The oldest living West Point graduate passed away four months after returning to the academy to participate in its alumni review, nearly 85 years after he graduated.

Retired Lt. Gen. William Ely, who was the only remaining grad from the Class of 1933, died on Wednesday at his home in Delray Beach, Florida, according to a West Point Association of Graduates spokeswoman.

Ely, who was 105, will be interred at Arlington National Cemetery near Washington, D.C., said Kim McDermott, the association’s director of communications. He will be buried with his wife, Helen, who died in 2014.

Originally from Pennsylvania, Ely was commissioned as a second lieutenant in the Army Corps of Engineers after graduating from West Point in 1933. His assignments included civil works construction, military construction and troop duty with an engineer unit.

In a May interview with Army Times, Ely said he started out on the Mississippi River learning how to build bridges and levees, but then his Army career took him out to the Pacific.

“The most important job that I had was at Midway Island from 1938 to 1940, building an entrance channel into the harbor,” Ely said. “It was one of the most difficult bridging jobs the Corps of Engineers ever had. ... Here I was, a lieutenant in charge of about 300 or 400 civilians. It set the stage for my later assignments.”

The construction of the entrance channel paved the way for the Navy to build Naval Air Station Midway, roughly halfway between North America and Asia. Less than a year after the air station’s commissioning, the U.S. Navy would defeat Japanese forces at Midway in what many consider the pivotal naval battle of World War II.

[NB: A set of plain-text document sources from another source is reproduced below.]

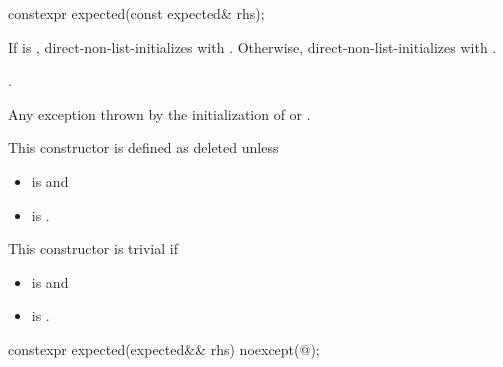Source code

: %
\begin{itemdecl}
constexpr expected(const expected& rhs);
\end{itemdecl}

\begin{itemdescr}
\pnum
\effects
If  is ,
direct-non-list-initializes  with .
Otherwise, direct-non-list-initializes  with .

\pnum
\ensures
{}.

\pnum
\throws
Any exception thrown by the initialization of  or .

\pnum
\remarks
This constructor is defined as deleted unless
\begin{itemize}
\item
{} is  and
\item
{} is .
\end{itemize}

\pnum
This constructor is trivial if
\begin{itemize}
\item
{} is  and
\item
{} is .
\end{itemize}
\end{itemdescr}

%
\begin{itemdecl}
constexpr expected(expected&& rhs) noexcept(@\seebelow@);
\end{itemdecl}

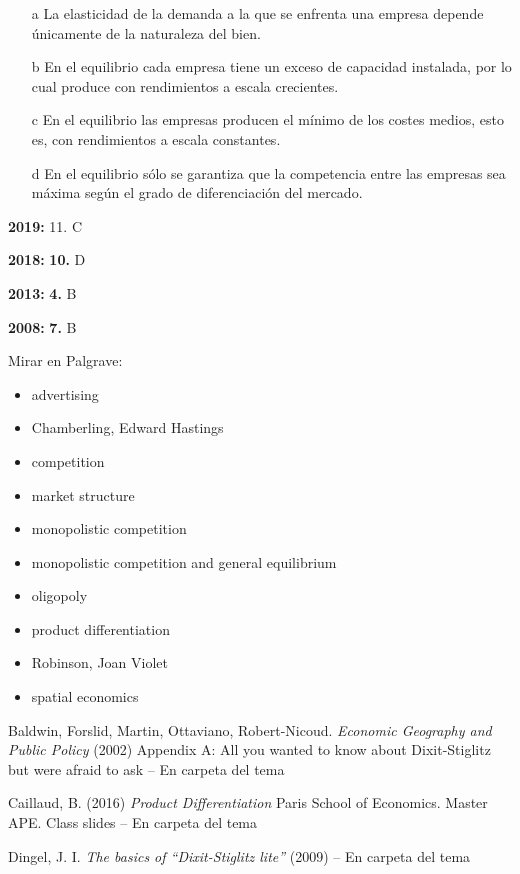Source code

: \documentclass{nuevotema}
\begin{document}
\begin{itemize}
	\item[a] La elasticidad de la demanda a la que se enfrenta una empresa depende únicamente de la naturaleza del bien.
	\item[b] En el equilibrio cada empresa tiene un exceso de capacidad instalada, por lo cual produce con rendimientos a escala crecientes.
	\item[c] En el equilibrio las empresas producen el mínimo de los costes medios, esto es, con rendimientos a escala constantes.
	\item[d] En el equilibrio sólo se garantiza que la competencia entre las empresas sea máxima según el grado de diferenciación del mercado.
\end{itemize}

\notas

\textbf{2019:} 11. C

\textbf{2018:} \textbf{10.} D

\textbf{2013:} \textbf{4.} B

\textbf{2008:} \textbf{7.} B

\bibliografia

Mirar en Palgrave:

\begin{itemize}
	\item advertising
	\item Chamberling, Edward Hastings
	\item competition
	\item market structure
	\item monopolistic competition
	\item monopolistic competition and general equilibrium
	\item oligopoly
	\item product differentiation
	\item Robinson, Joan Violet
	\item spatial economics
\end{itemize}


Baldwin, Forslid, Martin, Ottaviano, Robert-Nicoud. \textit{Economic Geography and Public Policy} (2002) Appendix A: All you wanted to know about Dixit-Stiglitz but were afraid to ask -- En carpeta del tema

Caillaud, B. (2016) \textit{Product Differentiation} Paris School of Economics. Master APE. Class slides -- En carpeta del tema

Dingel, J. I. \textit{The basics of ``Dixit-Stiglitz lite''} (2009) -- En carpeta del tema
\end{document}
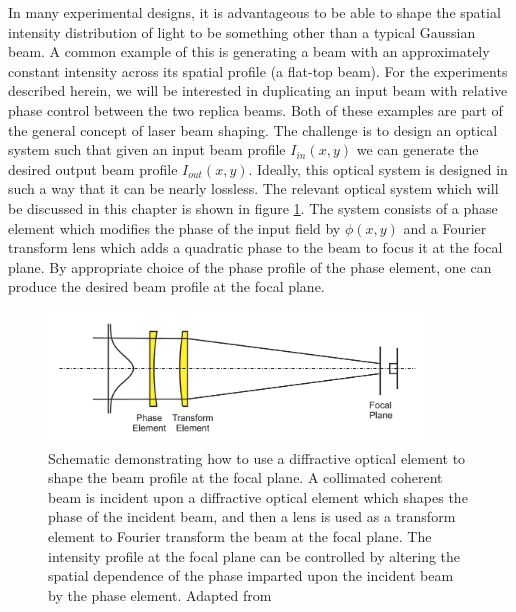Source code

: In many experimental designs, it is advantageous to be able to shape the spatial intensity distribution of light to be something other than a typical Gaussian beam.  A common example of this is generating a beam with an approximately constant intensity across its spatial profile (a flat-top beam).  For the experiments described herein, we will be interested in duplicating an input beam with relative phase control between the two replica beams.  Both of these examples are part of the general concept of laser beam shaping.  The challenge is to design an optical system such that given an input beam profile $I_{in}(x,y)$ we can generate the desired output beam profile $I_{out}(x,y)$. Ideally, this optical system is designed in such a way that it can be nearly lossless.  The relevant optical system which will be discussed in this chapter is shown in figure \ref{fig:beam_shaping_scheme}.  The system consists of a phase element which modifies the phase of the input field by $\phi(x,y)$ and a Fourier transform lens which adds a quadratic phase to the beam to focus it at the focal plane.  By appropriate choice of the phase profile of the phase element, one can produce the desired beam profile at the focal plane.


\begin{figure}
	\centering
	\includegraphics[width=0.9\textwidth]{figures/Two_source/romero_beam_shaping_schematic.png}
	\caption[Schematic of beam shaping using a phase element]{Schematic demonstrating how to use a diffractive optical element to shape the beam profile at the focal plane. A collimated coherent beam is incident upon a diffractive optical element which shapes the phase of the incident beam, and then a lens is used as a transform element to Fourier transform the beam at the focal plane.  The intensity profile at the focal plane can be controlled by altering the spatial dependence of the phase imparted upon the incident beam by the phase element. Adapted from \cite{romeroMathematicalAspectsLaser2010}}
	\label{fig:beam_shaping_scheme}
\end{figure}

Ely’s decorations include the Legion of Merit with one oak leaf cluster, the Silver Star and the Bronze Star, according to the Defense Department.

He was honored during West Point’s alumni review on May 23, where he laid a wreath at the academy’s Thayer Statue near the parade field in a ceremony leading up to graduation.

Ely told Army Times before the ceremony that it was going to be a “once-in-a-lifetime event.”